*What you are asked to do*
This exercise calls for copying every line below that holds the word "scripts".
*****
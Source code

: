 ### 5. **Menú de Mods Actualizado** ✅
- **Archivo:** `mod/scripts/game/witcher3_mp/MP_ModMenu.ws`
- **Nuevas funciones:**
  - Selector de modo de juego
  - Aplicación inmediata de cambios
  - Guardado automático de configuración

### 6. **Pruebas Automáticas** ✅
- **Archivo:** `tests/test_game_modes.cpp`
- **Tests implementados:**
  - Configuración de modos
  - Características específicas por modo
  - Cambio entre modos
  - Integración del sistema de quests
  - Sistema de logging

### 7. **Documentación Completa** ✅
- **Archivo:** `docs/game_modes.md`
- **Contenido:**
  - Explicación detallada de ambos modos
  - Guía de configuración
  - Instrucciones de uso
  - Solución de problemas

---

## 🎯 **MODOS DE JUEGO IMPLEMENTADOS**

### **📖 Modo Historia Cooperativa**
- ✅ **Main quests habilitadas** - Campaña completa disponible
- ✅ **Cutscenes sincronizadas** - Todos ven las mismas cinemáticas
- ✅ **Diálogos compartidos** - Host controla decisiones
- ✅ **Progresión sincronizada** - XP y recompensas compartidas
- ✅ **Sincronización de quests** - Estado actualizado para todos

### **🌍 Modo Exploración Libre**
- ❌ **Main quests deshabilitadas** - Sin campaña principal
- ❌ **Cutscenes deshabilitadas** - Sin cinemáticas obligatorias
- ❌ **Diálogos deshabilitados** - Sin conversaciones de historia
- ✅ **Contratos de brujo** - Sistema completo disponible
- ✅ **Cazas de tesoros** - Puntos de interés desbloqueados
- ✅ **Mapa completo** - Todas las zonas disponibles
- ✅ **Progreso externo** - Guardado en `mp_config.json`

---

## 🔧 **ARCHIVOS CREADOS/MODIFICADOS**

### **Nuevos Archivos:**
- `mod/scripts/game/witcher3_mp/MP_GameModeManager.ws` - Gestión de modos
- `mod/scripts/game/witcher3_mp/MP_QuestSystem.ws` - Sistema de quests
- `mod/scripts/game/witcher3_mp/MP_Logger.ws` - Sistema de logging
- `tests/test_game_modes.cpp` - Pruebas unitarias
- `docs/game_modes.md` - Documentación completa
*****
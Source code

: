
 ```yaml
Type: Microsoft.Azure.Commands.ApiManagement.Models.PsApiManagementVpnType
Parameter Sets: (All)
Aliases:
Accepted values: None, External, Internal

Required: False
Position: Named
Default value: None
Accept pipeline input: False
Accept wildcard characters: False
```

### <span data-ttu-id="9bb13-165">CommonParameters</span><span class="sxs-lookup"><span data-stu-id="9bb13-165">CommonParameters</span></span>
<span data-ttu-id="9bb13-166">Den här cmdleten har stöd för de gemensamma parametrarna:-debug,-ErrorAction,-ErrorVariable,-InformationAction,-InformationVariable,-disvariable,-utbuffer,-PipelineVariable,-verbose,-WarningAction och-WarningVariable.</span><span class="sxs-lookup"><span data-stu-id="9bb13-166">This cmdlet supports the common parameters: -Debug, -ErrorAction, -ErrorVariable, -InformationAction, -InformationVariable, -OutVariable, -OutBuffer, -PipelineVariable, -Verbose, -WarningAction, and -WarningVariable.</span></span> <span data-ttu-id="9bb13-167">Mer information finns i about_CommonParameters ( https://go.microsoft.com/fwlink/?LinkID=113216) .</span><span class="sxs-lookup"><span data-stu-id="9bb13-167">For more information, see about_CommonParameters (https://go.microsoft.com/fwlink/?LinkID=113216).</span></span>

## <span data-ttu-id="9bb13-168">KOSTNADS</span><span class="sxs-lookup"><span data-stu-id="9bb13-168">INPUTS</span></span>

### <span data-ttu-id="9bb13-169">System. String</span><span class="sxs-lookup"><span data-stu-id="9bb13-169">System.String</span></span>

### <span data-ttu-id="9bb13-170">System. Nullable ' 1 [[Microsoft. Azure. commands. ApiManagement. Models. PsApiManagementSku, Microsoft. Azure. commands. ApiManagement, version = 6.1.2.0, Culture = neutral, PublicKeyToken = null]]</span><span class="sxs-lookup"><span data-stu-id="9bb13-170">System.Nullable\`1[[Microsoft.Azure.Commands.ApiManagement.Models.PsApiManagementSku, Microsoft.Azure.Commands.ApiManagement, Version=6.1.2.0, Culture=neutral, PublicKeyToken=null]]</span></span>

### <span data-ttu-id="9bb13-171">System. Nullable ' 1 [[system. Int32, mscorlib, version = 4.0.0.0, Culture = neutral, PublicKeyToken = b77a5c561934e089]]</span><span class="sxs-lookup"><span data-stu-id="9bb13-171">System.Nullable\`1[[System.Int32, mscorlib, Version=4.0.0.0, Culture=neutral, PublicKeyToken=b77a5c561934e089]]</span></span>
*****
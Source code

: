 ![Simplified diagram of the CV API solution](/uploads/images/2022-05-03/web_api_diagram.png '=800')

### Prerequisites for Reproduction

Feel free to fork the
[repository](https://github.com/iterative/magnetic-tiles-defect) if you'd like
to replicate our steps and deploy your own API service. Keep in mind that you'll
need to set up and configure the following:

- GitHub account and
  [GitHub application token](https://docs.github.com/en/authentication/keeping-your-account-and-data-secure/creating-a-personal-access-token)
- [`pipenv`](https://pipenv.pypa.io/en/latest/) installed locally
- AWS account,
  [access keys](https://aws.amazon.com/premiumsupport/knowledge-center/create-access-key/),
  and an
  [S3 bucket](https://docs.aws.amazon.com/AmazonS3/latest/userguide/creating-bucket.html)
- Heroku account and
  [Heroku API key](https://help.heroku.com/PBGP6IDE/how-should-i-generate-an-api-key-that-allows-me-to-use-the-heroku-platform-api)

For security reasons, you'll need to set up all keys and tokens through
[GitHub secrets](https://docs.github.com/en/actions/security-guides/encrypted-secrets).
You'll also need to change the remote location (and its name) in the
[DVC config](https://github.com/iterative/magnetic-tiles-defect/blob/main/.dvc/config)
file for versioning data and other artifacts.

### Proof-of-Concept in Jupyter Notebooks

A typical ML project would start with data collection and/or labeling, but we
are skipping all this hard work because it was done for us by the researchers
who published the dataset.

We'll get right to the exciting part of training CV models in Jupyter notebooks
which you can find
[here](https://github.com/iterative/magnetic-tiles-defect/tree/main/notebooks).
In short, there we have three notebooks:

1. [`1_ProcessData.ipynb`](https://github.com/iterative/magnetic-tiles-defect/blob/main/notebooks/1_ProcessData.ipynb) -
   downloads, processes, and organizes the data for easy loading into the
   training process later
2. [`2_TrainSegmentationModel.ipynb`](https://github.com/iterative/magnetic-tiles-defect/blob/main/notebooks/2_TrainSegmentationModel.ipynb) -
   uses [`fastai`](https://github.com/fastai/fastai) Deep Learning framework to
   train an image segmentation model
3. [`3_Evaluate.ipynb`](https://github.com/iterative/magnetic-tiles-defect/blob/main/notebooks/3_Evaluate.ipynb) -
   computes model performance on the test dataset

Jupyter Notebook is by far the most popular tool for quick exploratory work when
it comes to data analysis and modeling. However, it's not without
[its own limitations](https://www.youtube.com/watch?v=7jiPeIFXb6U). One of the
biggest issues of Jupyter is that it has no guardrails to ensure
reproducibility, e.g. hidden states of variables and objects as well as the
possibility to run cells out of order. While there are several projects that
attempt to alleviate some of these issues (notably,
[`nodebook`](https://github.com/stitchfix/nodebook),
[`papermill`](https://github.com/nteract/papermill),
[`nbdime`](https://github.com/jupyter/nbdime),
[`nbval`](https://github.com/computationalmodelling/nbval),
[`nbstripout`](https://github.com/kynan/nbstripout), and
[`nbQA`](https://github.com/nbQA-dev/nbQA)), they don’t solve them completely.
*****
*Exercise solution*
- **Archivo:** `mod/scripts/game/witcher3_mp/MP_ModMenu.ws`
- `mod/scripts/game/witcher3_mp/MP_GameModeManager.ws` - Gestión de modos
- `mod/scripts/game/witcher3_mp/MP_QuestSystem.ws` - Sistema de quests
- `mod/scripts/game/witcher3_mp/MP_Logger.ws` - Sistema de logging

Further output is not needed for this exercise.